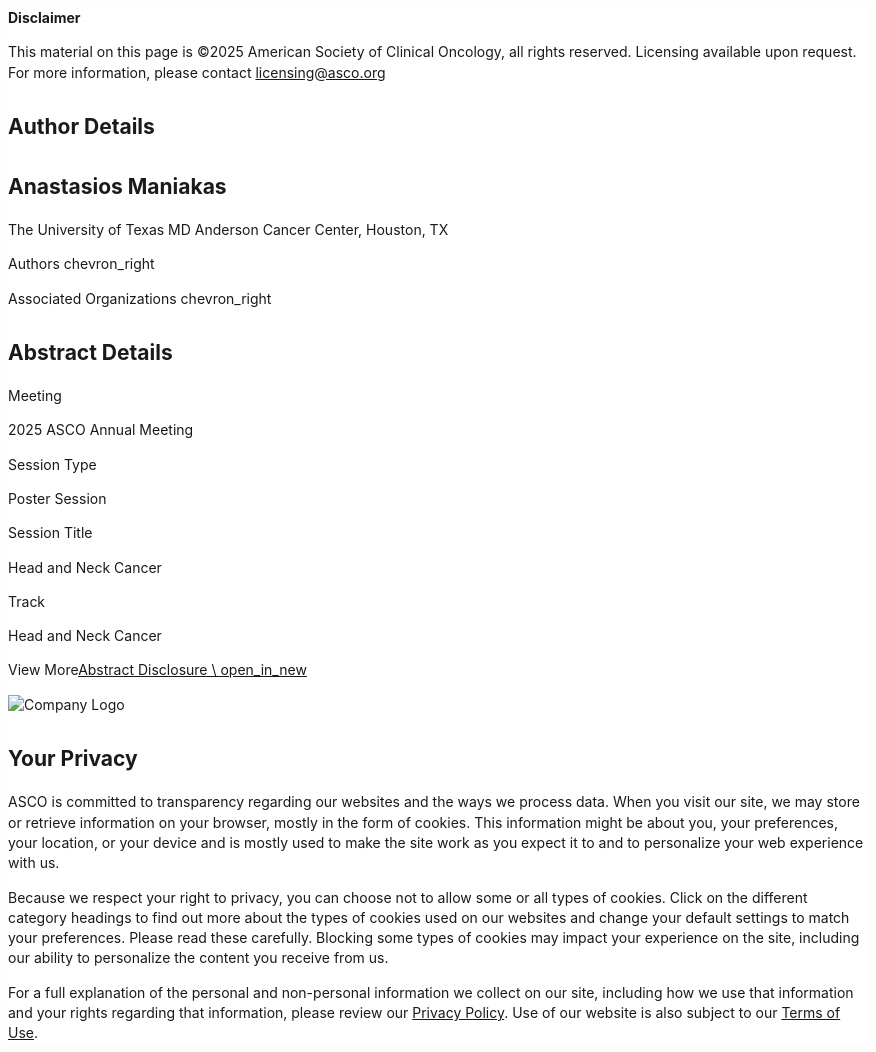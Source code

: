 **Disclaimer**

This material on this page is ©2025 American Society of Clinical Oncology, all rights reserved. Licensing available upon request. For more information, please contact [licensing@asco.org](mailto:licensing@asco.org)

## Author Details

## Anastasios Maniakas

The University of Texas MD Anderson Cancer Center, Houston, TX

Authors chevron\_right

Associated Organizations chevron\_right

## Abstract Details

Meeting

2025 ASCO Annual Meeting

Session Type

Poster Session

Session Title

Head and Neck Cancer

Track

Head and Neck Cancer

View More[Abstract Disclosure \\
open\_in\_new](https://coi.asco.org/Report/ViewAbstractCOI?id=505618)

![Company Logo](https://cdn.cookielaw.org/logos/7ea9dcea-ef81-499f-bc70-c826f03d632a/ecc647af-b789-47a8-b151-d2b6678a7389/9072f1de-4de5-47fa-9d59-1e7af6c13d72/ASC_Logo_RGB.png)

## Your Privacy

ASCO is committed to transparency regarding our websites and the ways we process data. When you visit our site, we may store or retrieve information on your browser, mostly in the form of cookies. This information might be about you, your preferences, your location, or your device and is mostly used to make the site work as you expect it to and to personalize your web experience with us.


Because we respect your right to privacy, you can choose not to allow some or all types of cookies. Click on the different category headings to find out more about the types of cookies used on our websites and change your default settings to match your preferences. Please read these carefully. Blocking some types of cookies may impact your experience on the site, including our ability to personalize the content you receive from us.

For a full explanation of the personal and non-personal information we collect on our site, including how we use that information and your rights regarding that information, please review our [Privacy Policy](https://www.asco.org/about-asco/legal/privacy-policy). Use of our website is also subject to our [Terms of Use](https://www.asco.org/about-asco/legal/terms-use).
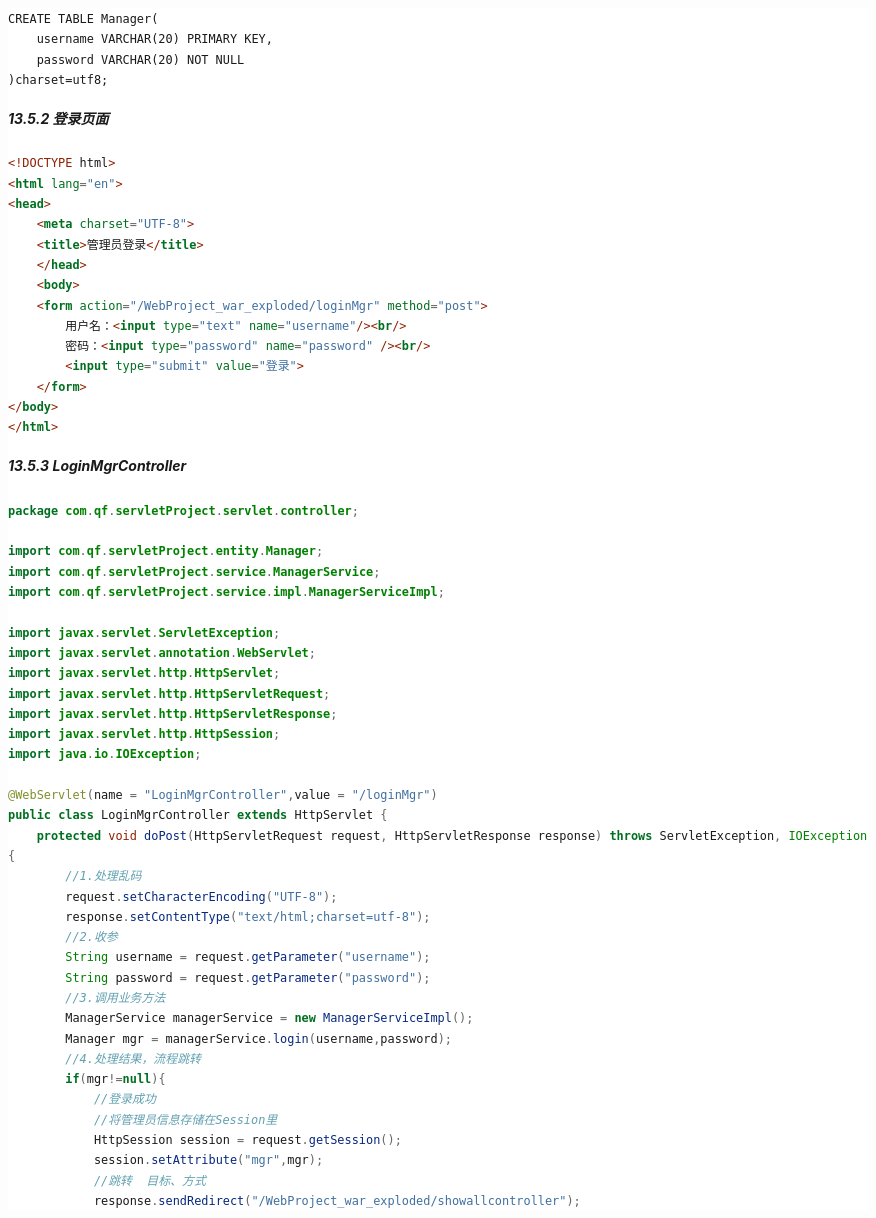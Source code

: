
 ```mysql
CREATE TABLE Manager(
	username VARCHAR(20) PRIMARY KEY,
    password VARCHAR(20) NOT NULL
)charset=utf8;
```



##### 13.5.2 登录页面

```html
<!DOCTYPE html>
<html lang="en">
<head>
    <meta charset="UTF-8">
    <title>管理员登录</title>
    </head>
    <body>
    <form action="/WebProject_war_exploded/loginMgr" method="post">
        用户名：<input type="text" name="username"/><br/>
        密码：<input type="password" name="password" /><br/>
        <input type="submit" value="登录">
    </form>
</body>
</html>
```



##### 13.5.3 LoginMgrController

```java
package com.qf.servletProject.servlet.controller;

import com.qf.servletProject.entity.Manager;
import com.qf.servletProject.service.ManagerService;
import com.qf.servletProject.service.impl.ManagerServiceImpl;

import javax.servlet.ServletException;
import javax.servlet.annotation.WebServlet;
import javax.servlet.http.HttpServlet;
import javax.servlet.http.HttpServletRequest;
import javax.servlet.http.HttpServletResponse;
import javax.servlet.http.HttpSession;
import java.io.IOException;

@WebServlet(name = "LoginMgrController",value = "/loginMgr")
public class LoginMgrController extends HttpServlet {
    protected void doPost(HttpServletRequest request, HttpServletResponse response) throws ServletException, IOException {
        //1.处理乱码
        request.setCharacterEncoding("UTF-8");
        response.setContentType("text/html;charset=utf-8");
        //2.收参
        String username = request.getParameter("username");
        String password = request.getParameter("password");
        //3.调用业务方法
        ManagerService managerService = new ManagerServiceImpl();
        Manager mgr = managerService.login(username,password);
        //4.处理结果，流程跳转
        if(mgr!=null){
            //登录成功
            //将管理员信息存储在Session里
            HttpSession session = request.getSession();
            session.setAttribute("mgr",mgr);
            //跳转  目标、方式
            response.sendRedirect("/WebProject_war_exploded/showallcontroller");
```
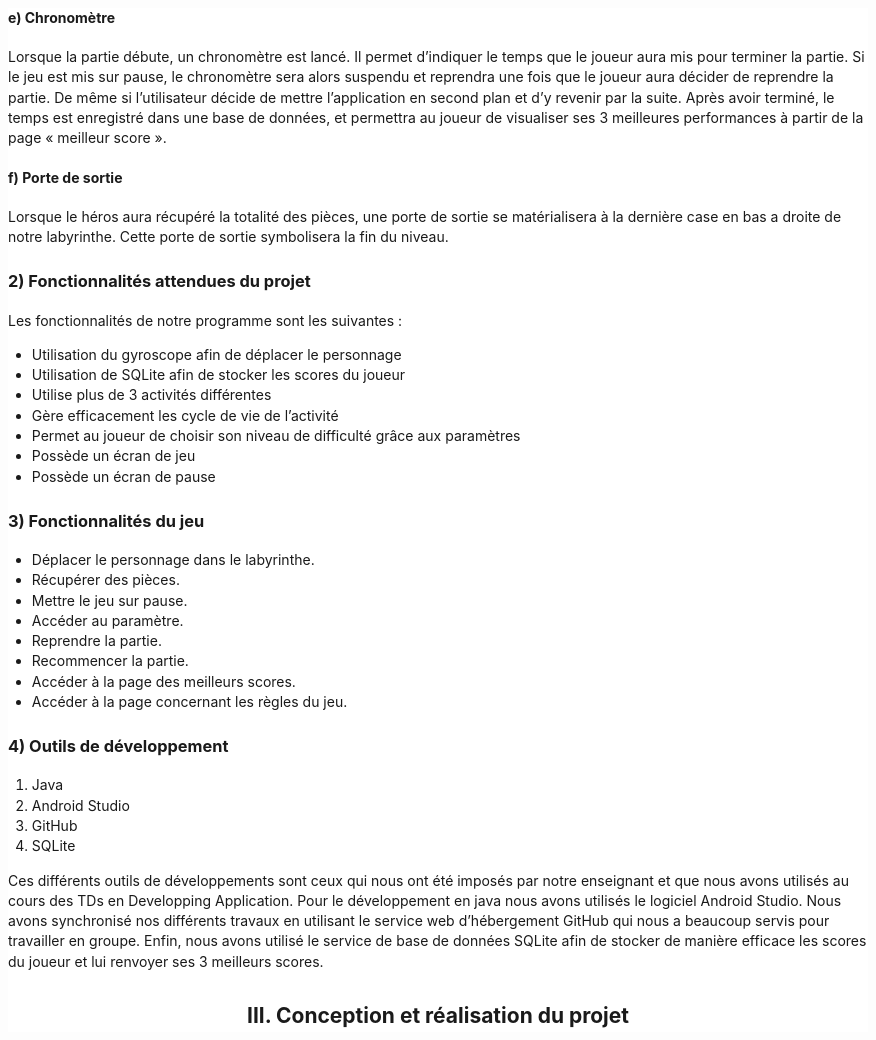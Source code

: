 #### e)	Chronomètre

Lorsque la partie débute, un chronomètre est lancé. Il permet d’indiquer le temps que le joueur aura mis pour terminer la partie. Si le jeu est mis sur pause, le chronomètre sera alors suspendu et reprendra une fois que le joueur aura décider de reprendre la partie. De même si l’utilisateur décide de mettre l’application en second plan et d’y revenir par la suite. Après avoir terminé, le temps est enregistré dans une base de données, et permettra au joueur de visualiser ses 3 meilleures performances à partir de la page « meilleur score ».

#### f)	Porte de sortie

Lorsque le héros aura récupéré la totalité des pièces, une porte de sortie se matérialisera à la dernière case en bas a droite de notre labyrinthe. Cette porte de sortie symbolisera la fin du niveau.

### 2)	Fonctionnalités attendues du projet

Les fonctionnalités de notre programme sont les suivantes :  

* Utilisation du gyroscope afin de déplacer le personnage  
* Utilisation de SQLite afin de stocker les scores du joueur  
* Utilise plus de 3 activités différentes  
* Gère efficacement les cycle de vie de l’activité  
* Permet au joueur de choisir son niveau de difficulté grâce aux paramètres  
* Possède un écran de jeu  
* Possède un écran de pause  

### 3)	Fonctionnalités du jeu

* Déplacer le personnage dans le labyrinthe.  
* Récupérer des pièces.  
* Mettre le jeu sur pause.  
* Accéder au paramètre.  
* Reprendre la partie.  
* Recommencer la partie.  
* Accéder à la page des meilleurs scores.  
* Accéder à la page concernant les règles du jeu.  

### 4)	Outils de développement

1. Java  
2. Android Studio  
3. GitHub  
4. SQLite  

Ces différents outils de développements sont ceux qui nous ont été imposés par notre enseignant et que nous avons utilisés au cours des TDs en Developping Application. Pour le développement en java nous avons utilisés le logiciel Android Studio. Nous avons synchronisé nos différents travaux en utilisant le service web d’hébergement GitHub qui nous a beaucoup servis pour travailler en groupe. Enfin, nous avons utilisé le service de base de données SQLite afin de stocker de manière efficace les scores du joueur et lui renvoyer ses 3 meilleurs scores.

<h2 align="center"> III.	Conception et réalisation du projet </h2>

-*-*-

**WHAT IS BEING ASKED**
Repeat the data exactly, excluding the pictures.

**RESULT**
Source code

: **Disclaimer**

This material on this page is ©2025 American Society of Clinical Oncology, all rights reserved. Licensing available upon request. For more information, please contact [licensing@asco.org](mailto:licensing@asco.org)

## Author Details

## Anastasios Maniakas

The University of Texas MD Anderson Cancer Center, Houston, TX

Authors chevron\_right

Associated Organizations chevron\_right

## Abstract Details

Meeting

2025 ASCO Annual Meeting

Session Type

Poster Session

Session Title

Head and Neck Cancer

Track

Head and Neck Cancer

View More[Abstract Disclosure \\
open\_in\_new](https://coi.asco.org/Report/ViewAbstractCOI?id=505618)

![Company Logo](https://cdn.cookielaw.org/logos/7ea9dcea-ef81-499f-bc70-c826f03d632a/ecc647af-b789-47a8-b151-d2b6678a7389/9072f1de-4de5-47fa-9d59-1e7af6c13d72/ASC_Logo_RGB.png)

## Your Privacy

ASCO is committed to transparency regarding our websites and the ways we process data. When you visit our site, we may store or retrieve information on your browser, mostly in the form of cookies. This information might be about you, your preferences, your location, or your device and is mostly used to make the site work as you expect it to and to personalize your web experience with us.


Because we respect your right to privacy, you can choose not to allow some or all types of cookies. Click on the different category headings to find out more about the types of cookies used on our websites and change your default settings to match your preferences. Please read these carefully. Blocking some types of cookies may impact your experience on the site, including our ability to personalize the content you receive from us.

For a full explanation of the personal and non-personal information we collect on our site, including how we use that information and your rights regarding that information, please review our [Privacy Policy](https://www.asco.org/about-asco/legal/privacy-policy). Use of our website is also subject to our [Terms of Use](https://www.asco.org/about-asco/legal/terms-use).
Source code

:
 ```mysql
CREATE TABLE Manager(
	username VARCHAR(20) PRIMARY KEY,
    password VARCHAR(20) NOT NULL
)charset=utf8;
```



##### 13.5.2 登录页面

```html
<!DOCTYPE html>
<html lang="en">
<head>
    <meta charset="UTF-8">
    <title>管理员登录</title>
    </head>
    <body>
    <form action="/WebProject_war_exploded/loginMgr" method="post">
        用户名：<input type="text" name="username"/><br/>
        密码：<input type="password" name="password" /><br/>
        <input type="submit" value="登录">
    </form>
</body>
</html>
```



##### 13.5.3 LoginMgrController

```java
package com.qf.servletProject.servlet.controller;

import com.qf.servletProject.entity.Manager;
import com.qf.servletProject.service.ManagerService;
import com.qf.servletProject.service.impl.ManagerServiceImpl;

import javax.servlet.ServletException;
import javax.servlet.annotation.WebServlet;
import javax.servlet.http.HttpServlet;
import javax.servlet.http.HttpServletRequest;
import javax.servlet.http.HttpServletResponse;
import javax.servlet.http.HttpSession;
import java.io.IOException;

@WebServlet(name = "LoginMgrController",value = "/loginMgr")
public class LoginMgrController extends HttpServlet {
    protected void doPost(HttpServletRequest request, HttpServletResponse response) throws ServletException, IOException {
        //1.处理乱码
        request.setCharacterEncoding("UTF-8");
        response.setContentType("text/html;charset=utf-8");
        //2.收参
        String username = request.getParameter("username");
        String password = request.getParameter("password");
        //3.调用业务方法
        ManagerService managerService = new ManagerServiceImpl();
        Manager mgr = managerService.login(username,password);
        //4.处理结果，流程跳转
        if(mgr!=null){
            //登录成功
            //将管理员信息存储在Session里
            HttpSession session = request.getSession();
            session.setAttribute("mgr",mgr);
            //跳转  目标、方式
            response.sendRedirect("/WebProject_war_exploded/showallcontroller");
```
Source code

: #### e)	Chronomètre

Lorsque la partie débute, un chronomètre est lancé. Il permet d’indiquer le temps que le joueur aura mis pour terminer la partie. Si le jeu est mis sur pause, le chronomètre sera alors suspendu et reprendra une fois que le joueur aura décider de reprendre la partie. De même si l’utilisateur décide de mettre l’application en second plan et d’y revenir par la suite. Après avoir terminé, le temps est enregistré dans une base de données, et permettra au joueur de visualiser ses 3 meilleures performances à partir de la page « meilleur score ».

#### f)	Porte de sortie

Lorsque le héros aura récupéré la totalité des pièces, une porte de sortie se matérialisera à la dernière case en bas a droite de notre labyrinthe. Cette porte de sortie symbolisera la fin du niveau.

### 2)	Fonctionnalités attendues du projet

Les fonctionnalités de notre programme sont les suivantes :  

* Utilisation du gyroscope afin de déplacer le personnage  
* Utilisation de SQLite afin de stocker les scores du joueur  
* Utilise plus de 3 activités différentes  
* Gère efficacement les cycle de vie de l’activité  
* Permet au joueur de choisir son niveau de difficulté grâce aux paramètres  
* Possède un écran de jeu  
* Possède un écran de pause  

### 3)	Fonctionnalités du jeu

* Déplacer le personnage dans le labyrinthe.  
* Récupérer des pièces.  
* Mettre le jeu sur pause.  
* Accéder au paramètre.  
* Reprendre la partie.  
* Recommencer la partie.  
* Accéder à la page des meilleurs scores.  
* Accéder à la page concernant les règles du jeu.  

### 4)	Outils de développement

1. Java  
2. Android Studio  
3. GitHub  
4. SQLite  

Ces différents outils de développements sont ceux qui nous ont été imposés par notre enseignant et que nous avons utilisés au cours des TDs en Developping Application. Pour le développement en java nous avons utilisés le logiciel Android Studio. Nous avons synchronisé nos différents travaux en utilisant le service web d’hébergement GitHub qui nous a beaucoup servis pour travailler en groupe. Enfin, nous avons utilisé le service de base de données SQLite afin de stocker de manière efficace les scores du joueur et lui renvoyer ses 3 meilleurs scores.

<h2 align="center"> III.	Conception et réalisation du projet </h2>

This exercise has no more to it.